- PROBLEM STATEMENT
Copy the records below in full, keeping each word as it is but omitting the pictures.

- DATA FOR ANALYSIS
----

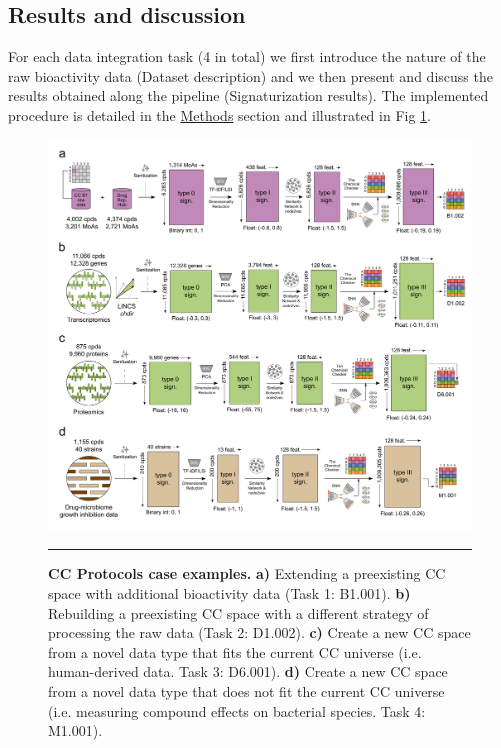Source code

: \subsection{Results and discussion}


For each data integration task (4 in total) we first introduce the nature of the raw bioactivity data (Dataset description) and we then present and discuss the results obtained along the pipeline (Signaturization results). The implemented procedure is detailed in the \hyperref[Protocols_Methods]{Methods} section and illustrated in Fig \ref{Protocols_Fig2}.



\begin{figure}[t!]
  \centering
  \includegraphics[width=\linewidth]{figures/Protocols/Main/Pipeline_v6.png}
  \caption{
    \textbf{CC Protocols case examples.} 
    \textbf{a)} Extending a preexisting CC space with additional bioactivity data (Task 1: B1.001).
    \textbf{b)} Rebuilding a preexisting CC space with a different strategy of processing the raw data (Task 2: D1.002).
    \textbf{c)} Create a new CC space from a novel data type that fits the current CC universe (i.e. human-derived data. Task 3: D6.001). 
    \textbf{d)} Create a new CC space from a novel data type that does not fit the current CC universe (i.e. measuring compound effects on bacterial species. Task 4: M1.001).
  }
  \rule[0ex]{\textwidth}{0.5pt}
  \vspace{-5mm}
  \label{Protocols_Fig2}
\end{figure}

----

- ANSWER TO THE EXERCISE
Source code

: \subsection{Results and discussion}


For each data integration task (4 in total) we first introduce the nature of the raw bioactivity data (Dataset description) and we then present and discuss the results obtained along the pipeline (Signaturization results). The implemented procedure is detailed in the \hyperref[Protocols_Methods]{Methods} section and illustrated in Fig \ref{Protocols_Fig2}.



\begin{figure}[t!]
  \centering
  \includegraphics[width=\linewidth]{figures/Protocols/Main/Pipeline_v6.png}
  \caption{
    \textbf{CC Protocols case examples.} 
    \textbf{a)} Extending a preexisting CC space with additional bioactivity data (Task 1: B1.001).
    \textbf{b)} Rebuilding a preexisting CC space with a different strategy of processing the raw data (Task 2: D1.002).
    \textbf{c)} Create a new CC space from a novel data type that fits the current CC universe (i.e. human-derived data. Task 3: D6.001). 
    \textbf{d)} Create a new CC space from a novel data type that does not fit the current CC universe (i.e. measuring compound effects on bacterial species. Task 4: M1.001).
  }
  \rule[0ex]{\textwidth}{0.5pt}
  \vspace{-5mm}
  \label{Protocols_Fig2}
\end{figure}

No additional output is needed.